### Dataset records
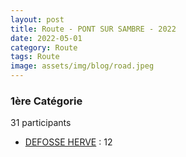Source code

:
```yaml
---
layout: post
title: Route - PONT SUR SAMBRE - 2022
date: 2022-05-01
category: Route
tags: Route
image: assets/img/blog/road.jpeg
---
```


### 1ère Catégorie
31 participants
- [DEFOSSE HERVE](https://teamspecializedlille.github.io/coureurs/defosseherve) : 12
--
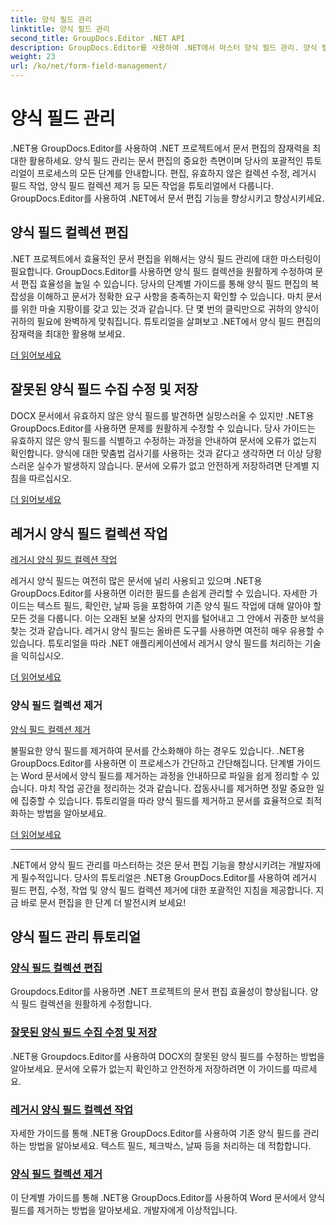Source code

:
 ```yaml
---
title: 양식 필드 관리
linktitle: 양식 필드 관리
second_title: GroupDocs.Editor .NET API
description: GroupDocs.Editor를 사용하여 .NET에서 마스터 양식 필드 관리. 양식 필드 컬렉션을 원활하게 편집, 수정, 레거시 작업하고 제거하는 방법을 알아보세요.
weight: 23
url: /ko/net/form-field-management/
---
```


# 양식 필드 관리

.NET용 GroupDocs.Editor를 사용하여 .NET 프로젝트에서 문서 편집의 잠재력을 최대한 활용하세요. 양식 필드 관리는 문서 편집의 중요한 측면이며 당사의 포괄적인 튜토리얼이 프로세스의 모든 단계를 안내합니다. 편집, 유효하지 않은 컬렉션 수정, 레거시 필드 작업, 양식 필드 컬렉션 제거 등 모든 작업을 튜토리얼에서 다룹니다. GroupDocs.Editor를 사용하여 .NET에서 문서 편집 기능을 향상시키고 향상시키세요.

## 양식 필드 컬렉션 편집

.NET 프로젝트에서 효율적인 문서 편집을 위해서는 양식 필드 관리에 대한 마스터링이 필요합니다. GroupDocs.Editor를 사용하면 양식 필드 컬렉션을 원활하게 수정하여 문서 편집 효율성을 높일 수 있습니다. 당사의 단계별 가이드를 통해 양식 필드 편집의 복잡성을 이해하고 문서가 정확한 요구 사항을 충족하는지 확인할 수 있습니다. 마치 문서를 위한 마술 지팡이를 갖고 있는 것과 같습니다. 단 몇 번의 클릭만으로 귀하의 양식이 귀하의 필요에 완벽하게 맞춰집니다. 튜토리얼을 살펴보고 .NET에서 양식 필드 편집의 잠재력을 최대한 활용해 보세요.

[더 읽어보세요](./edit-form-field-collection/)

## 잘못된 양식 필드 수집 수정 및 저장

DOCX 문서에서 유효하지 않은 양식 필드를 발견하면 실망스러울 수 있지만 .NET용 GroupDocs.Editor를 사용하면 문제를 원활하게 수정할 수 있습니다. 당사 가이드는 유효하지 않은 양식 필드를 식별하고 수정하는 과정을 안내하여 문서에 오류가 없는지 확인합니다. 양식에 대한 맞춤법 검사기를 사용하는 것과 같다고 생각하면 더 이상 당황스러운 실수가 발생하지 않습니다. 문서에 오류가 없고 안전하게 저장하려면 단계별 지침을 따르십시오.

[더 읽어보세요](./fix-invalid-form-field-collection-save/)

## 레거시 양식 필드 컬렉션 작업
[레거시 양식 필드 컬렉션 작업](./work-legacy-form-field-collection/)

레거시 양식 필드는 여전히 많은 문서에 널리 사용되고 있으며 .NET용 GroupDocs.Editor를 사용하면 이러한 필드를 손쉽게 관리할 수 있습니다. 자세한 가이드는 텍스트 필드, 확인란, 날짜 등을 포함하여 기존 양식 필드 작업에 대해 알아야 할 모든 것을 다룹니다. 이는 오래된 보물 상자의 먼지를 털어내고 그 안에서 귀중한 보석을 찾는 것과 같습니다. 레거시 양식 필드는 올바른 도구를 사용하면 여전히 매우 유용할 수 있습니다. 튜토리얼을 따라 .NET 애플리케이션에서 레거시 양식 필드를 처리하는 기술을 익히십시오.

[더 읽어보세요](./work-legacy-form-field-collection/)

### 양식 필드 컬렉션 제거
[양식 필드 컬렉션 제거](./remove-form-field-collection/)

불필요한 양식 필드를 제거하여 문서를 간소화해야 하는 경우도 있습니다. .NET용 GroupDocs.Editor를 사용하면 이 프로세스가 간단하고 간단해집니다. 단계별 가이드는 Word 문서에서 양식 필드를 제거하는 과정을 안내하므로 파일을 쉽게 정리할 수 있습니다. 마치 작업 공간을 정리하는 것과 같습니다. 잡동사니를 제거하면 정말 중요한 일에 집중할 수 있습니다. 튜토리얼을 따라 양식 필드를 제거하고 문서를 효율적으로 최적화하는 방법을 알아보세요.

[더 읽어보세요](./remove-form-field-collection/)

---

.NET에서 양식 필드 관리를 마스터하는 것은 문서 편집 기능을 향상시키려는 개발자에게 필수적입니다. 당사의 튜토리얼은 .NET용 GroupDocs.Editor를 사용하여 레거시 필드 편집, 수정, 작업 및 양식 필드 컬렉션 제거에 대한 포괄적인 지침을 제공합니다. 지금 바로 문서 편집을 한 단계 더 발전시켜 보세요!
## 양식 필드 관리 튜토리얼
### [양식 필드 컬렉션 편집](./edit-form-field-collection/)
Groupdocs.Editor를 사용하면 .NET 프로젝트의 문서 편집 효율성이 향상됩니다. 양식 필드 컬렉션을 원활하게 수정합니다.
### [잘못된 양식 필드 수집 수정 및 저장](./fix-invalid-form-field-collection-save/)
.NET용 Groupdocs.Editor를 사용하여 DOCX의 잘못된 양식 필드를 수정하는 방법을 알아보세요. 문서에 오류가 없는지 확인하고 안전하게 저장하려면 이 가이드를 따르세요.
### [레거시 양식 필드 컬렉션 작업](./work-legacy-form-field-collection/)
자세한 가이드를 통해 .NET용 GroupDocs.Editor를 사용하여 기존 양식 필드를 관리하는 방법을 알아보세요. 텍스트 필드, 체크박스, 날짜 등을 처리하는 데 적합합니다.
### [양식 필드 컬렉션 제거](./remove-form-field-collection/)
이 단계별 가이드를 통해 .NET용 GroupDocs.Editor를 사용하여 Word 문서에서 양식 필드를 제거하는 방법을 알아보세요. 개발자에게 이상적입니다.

### TASK TO COMPLETE
In the entries above, find every line with the word "튜토리얼을" and list it.

### WRITTEN SOLUTION
.NET 프로젝트에서 효율적인 문서 편집을 위해서는 양식 필드 관리에 대한 마스터링이 필요합니다. GroupDocs.Editor를 사용하면 양식 필드 컬렉션을 원활하게 수정하여 문서 편집 효율성을 높일 수 있습니다. 당사의 단계별 가이드를 통해 양식 필드 편집의 복잡성을 이해하고 문서가 정확한 요구 사항을 충족하는지 확인할 수 있습니다. 마치 문서를 위한 마술 지팡이를 갖고 있는 것과 같습니다. 단 몇 번의 클릭만으로 귀하의 양식이 귀하의 필요에 완벽하게 맞춰집니다. 튜토리얼을 살펴보고 .NET에서 양식 필드 편집의 잠재력을 최대한 활용해 보세요.
레거시 양식 필드는 여전히 많은 문서에 널리 사용되고 있으며 .NET용 GroupDocs.Editor를 사용하면 이러한 필드를 손쉽게 관리할 수 있습니다. 자세한 가이드는 텍스트 필드, 확인란, 날짜 등을 포함하여 기존 양식 필드 작업에 대해 알아야 할 모든 것을 다룹니다. 이는 오래된 보물 상자의 먼지를 털어내고 그 안에서 귀중한 보석을 찾는 것과 같습니다. 레거시 양식 필드는 올바른 도구를 사용하면 여전히 매우 유용할 수 있습니다. 튜토리얼을 따라 .NET 애플리케이션에서 레거시 양식 필드를 처리하는 기술을 익히십시오.
불필요한 양식 필드를 제거하여 문서를 간소화해야 하는 경우도 있습니다. .NET용 GroupDocs.Editor를 사용하면 이 프로세스가 간단하고 간단해집니다. 단계별 가이드는 Word 문서에서 양식 필드를 제거하는 과정을 안내하므로 파일을 쉽게 정리할 수 있습니다. 마치 작업 공간을 정리하는 것과 같습니다. 잡동사니를 제거하면 정말 중요한 일에 집중할 수 있습니다. 튜토리얼을 따라 양식 필드를 제거하고 문서를 효율적으로 최적화하는 방법을 알아보세요.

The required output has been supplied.